When I was about six or seven I remember adding leaves to our houseplant pots to rot down and feed the plants, hoping I could create an everlasting houseplant like all the plants out in the woods behind our garden. Obviously this plan was flawed but the principle, of gardening in a way that is permanent, working as nature does to be self-sustaining, has always stuck with me.
I admire colourful bedding displays a great deal and do enjoy planting them myself but only on a small scale. For me gardening is more about the bigger picture of creating ecosystems that we humans can observe and steer but ultimately leave alone to get on with it. I’m less interested in sowing annuals for a short lived display unless I know they will self seed and become part of the ecosystem.
On my allotment I have lots of permanent plantings which I often say are to help with time management around a busy job, which is true, but really it all links back to this innate want to create something natural. Fruit trees and bushes, artichokes, asparagus, horseradish, Jerusalem artichokes. They all grow, doing their thing happily with minimal input from me from year to year.
I’m approaching the herb bed in front of my shed with the same intent of establishing permanence. The mini prairie next to the shed was planted in the first year and has held its own largely for the last four years. Perennials have grown and spread around as I hoped they would. Some haven’t worked, like the Fritillaria persica, withering away, while others like the Armeria have adapted and multiplied.

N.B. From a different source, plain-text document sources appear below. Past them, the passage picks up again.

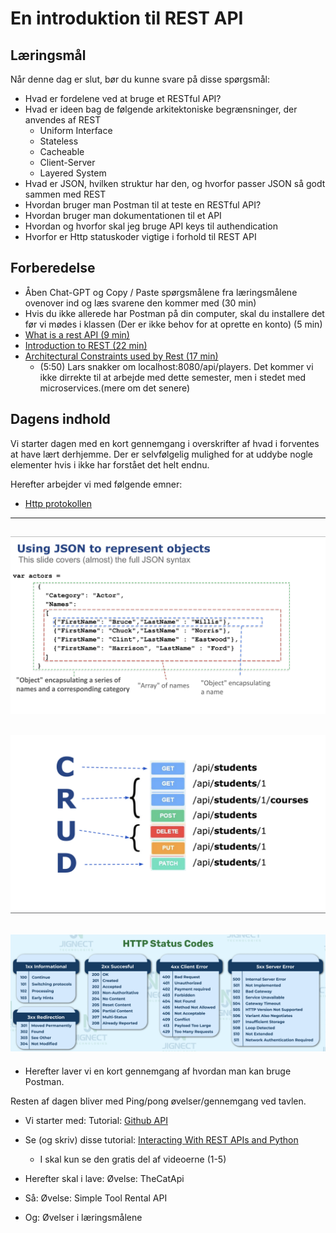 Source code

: # En introduktion til REST API


## Læringsmål

Når denne dag er slut, bør du kunne svare på disse spørgsmål:

- Hvad er fordelene ved at bruge et RESTful API?
- Hvad er ideen bag de følgende arkitektoniske begrænsninger, der anvendes af REST
    - Uniform Interface
    - Stateless
    - Cacheable
    - Client-Server
    - Layered System
- Hvad er JSON, hvilken struktur har den, og hvorfor passer JSON så godt sammen med REST
- Hvordan bruger man Postman til at teste en RESTful API?
- Hvordan bruger man dokumentationen til et API
- Hvordan og hvorfor skal jeg bruge API keys til authendication
- Hvorfor er Http statuskoder vigtige i forhold til REST API 

## Forberedelse

* Åben Chat-GPT og Copy / Paste spørgsmålene fra læringsmålene ovenover ind og læs svarene den kommer med (30 min)
* Hvis du ikke allerede har Postman på din computer, skal du installere det før vi mødes i klassen (Der er ikke behov for at oprette en konto) (5 min)
* [What is a rest API (9 min)](https://www.youtube.com/embed/lsMQRaeKNDk?si=xwFAOLe-FyhxMnI5)
* [Introduction to REST (22 min)](https://www.youtube.com/watch?v=fqX4BpIWu4s)
* [Architectural Constraints used by Rest (17 min)](https://www.youtube.com/watch?v=u7HWkKhIYbU)
    * (5:50) Lars snakker om localhost:8080/api/players. Det kommer vi ikke dirrekte til at arbejde med dette semester, men i stedet med microservices.(mere om det senere)

## Dagens indhold

Vi starter dagen med en kort gennemgang i overskrifter af hvad i forventes at have lært derhjemme. Der er selvfølgelig mulighed for at uddybe nogle elementer hvis i ikke har forstået det helt endnu. 

Herefter arbejder vi med følgende emner:

* [Http protokollen](materialer/http.md) 

---
![](../_static/img/JSON.png)
---
![](../_static/img/Hvad_er_et_API.png)
--- 
![](../_static/img/http_status.png)
---
* Herefter laver vi en kort gennemgang af hvordan man kan bruge Postman.

Resten af dagen bliver med Ping/pong øvelser/gennemgang ved tavlen.
 
* Vi starter med: Tutorial: [Github API](https://clbo.notion.site/Tutorial-Github-API-153c69a0fc1b4d81880f21ba8626e6a4)
* Se (og skriv) disse tutorial: [Interacting With REST APIs and Python](https://realpython.com/courses/interacting-rest-apis-python/)
    * I skal kun se den gratis del af videoerne (1-5)


* Herefter skal i lave: Øvelse: TheCatApi 
* Så: Øvelse: Simple Tool Rental API
* Og: Øvelser i læringsmålene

As have the short lived grasses, moving around the bed in little batches as though they’re following an unseen current, circling the stationary Kniphofia.
New to the allotment is a large scale perennial meadow, still an early day experiment. I say experiment, I know it will work because I know these plants so well; they’re mainly spare plants from our patio at home. What I don’t know is how it will all look in its first summer. Which doesn’t matter for me, as I’m excited to see it grow and to then make decisions on plant moves next year. It’s this kind of slow evolution of a planting that I really enjoy. Seeing small seedlings, cuttings and divisions turn from little weak things that need our human protection from weeds and slugs, to thuggish plants that are happy and fend for themselves.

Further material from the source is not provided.